Success Story: Obtaining Funding for More Work Hours
Dyann Cooper, SLP
Hamilton County Schools, Cincinnati, Ohio
What did you do?
While scheduling my caseload for the year, I realized that the 3 days per week that I was assigned to work would not meet the requirements of my position. I was concerned that the students on my caseload would not receive the type or amount of services that they required to make progress. I approached my supervisor, and together we developed a proposal based on ASHA's caseload/workload model.
We were able to negotiate funding for an additional day of paid work per week.
Workload Analysis [PDF]
What were the challenges you faced?
At first, it was time-consuming to gather the facts and analyze my work commitments using ASHA's model. We found the workload activity clusters useful as we evaluated the needs of my students. We began by looking at the time required to complete evaluations and observations and the need to carve out time to collaborate and consult with my students' teachers. We also looked at the specific needs of each of the students on my caseload, including the amount of treatment indicated on their IEPs. Once we were able to complete the analysis, it became clear that I would be unable to do my job in the 3 days that I was assigned. We decided to meet with the assistant principal, who agreed with our conclusion and supported us during further negotiations with the administration.

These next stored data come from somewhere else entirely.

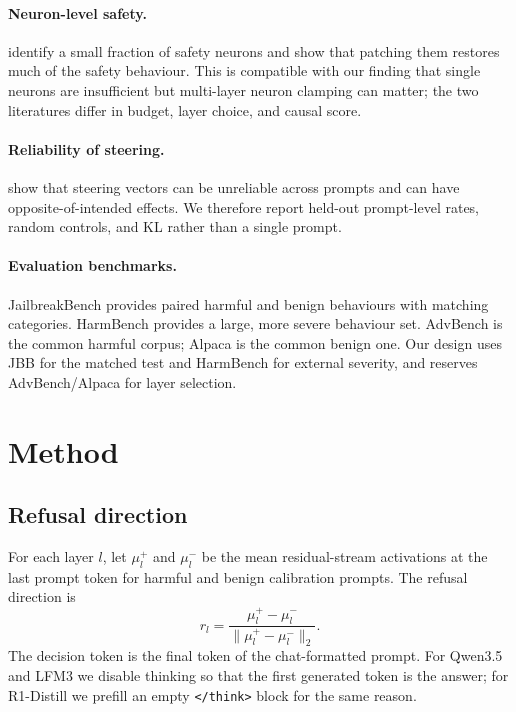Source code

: \documentclass[twoside,11pt]{article}
\begin{document}
\paragraph{Neuron-level safety.}
\citet{chen2024safetyneurons} identify a small fraction of safety neurons and show
that patching them restores much of the safety behaviour. This is compatible with
our finding that single neurons are insufficient but multi-layer neuron clamping can
matter; the two literatures differ in budget, layer choice, and causal score.

\paragraph{Reliability of steering.}
\citet{tan2024reliability} show that steering vectors can be unreliable across
prompts and can have opposite-of-intended effects. We therefore report held-out
prompt-level rates, random controls, and KL rather than a single prompt.

\paragraph{Evaluation benchmarks.}
JailbreakBench \citep{chao2024jailbreakbench} provides paired harmful and benign
behaviours with matching categories. HarmBench \citep{mazeika2024harmbench} provides
a large, more severe behaviour set. AdvBench \citep{zou2023universal} is the common
harmful corpus; Alpaca is the common benign one. Our design uses JBB for the matched
test and HarmBench for external severity, and reserves AdvBench/Alpaca for layer
selection.

\section{Method}

\subsection{Refusal direction}

For each layer $l$, let $\mu_l^{+}$ and $\mu_l^{-}$ be the mean residual-stream
activations at the last prompt token for harmful and benign calibration prompts.
The refusal direction is
\begin{equation}
r_l = \frac{\mu_l^{+} - \mu_l^{-}}{\lVert \mu_l^{+} - \mu_l^{-}\rVert_2}.
\end{equation}
The decision token is the final token of the chat-formatted prompt. For Qwen3.5 and
LFM3 we disable thinking so that the first generated token is the answer; for
R1-Distill we prefill an empty \texttt{</think>} block for the same reason.
\end{document}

What was the outcome of your effort?
Once my supervisor and I were able to analyze my caseload/workload requirements, we were able to determine that an additional work day was needed. Together with the assistant principal, we approached our special education director. Ultimately, the district approved an additional work day per week, allowing me to meet the communication needs of the students I serve. A commitment was also made to ensure that all of the obligations of my contract were met.